**Exercise:** Below are records; count the lines among them that include the string "elementos", and state only the number.

____

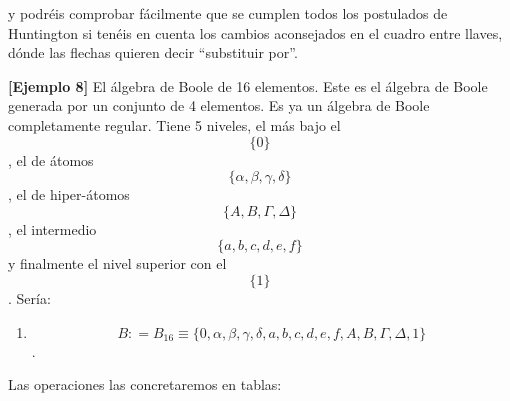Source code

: \documentclass[
]{article}
\providecommand{\tightlist}{%
  \setlength{\itemsep}{0pt}\setlength{\parskip}{0pt}}
\begin{document}
\begin{enumerate}
  y podréis comprobar fácilmente que se cumplen todos los postulados de
  Huntington si te\-néis en cuenta los cambios aconsejados en el cuadro
  entre llaves, dónde las flechas quieren decir ``substituir por''.

  \textbf{{[}Ejemplo 8{]}} El álgebra de Boole de 16 elementos. Este es
  el álgebra de Boole generada por un conjunto de 4 elementos. Es ya un
  álgebra de Boole completamente regular. Tiene 5 niveles, el más bajo
  el \[\{ 0\}\], el de átomos \[\{{\alpha,\beta,\gamma,\delta}\}\], el
  de hiper-átomos \[\{{Α,Β,\Gamma,\Delta}\}\] , el intermedio
  \[\{{a,b,c,d,e,f}\}\]y finalmente el nivel superior con el \[\{ 1\}\].
  Sería:

  \begin{enumerate}
  \def\labelenumii{\arabic{enumii}.}
  \setcounter{enumii}{1}
  \tightlist
  \item
    \[B{{: = B_{16}} \equiv {\{{0,\alpha,\beta,\gamma,\delta,a,b,c,d,e,f,Α,Β,\Gamma,\Delta,1}\}}}\].
  \end{enumerate}

  Las operaciones las concretaremos en tablas:


\end{enumerate}
\end{document}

____

**Result for this exercise:** 2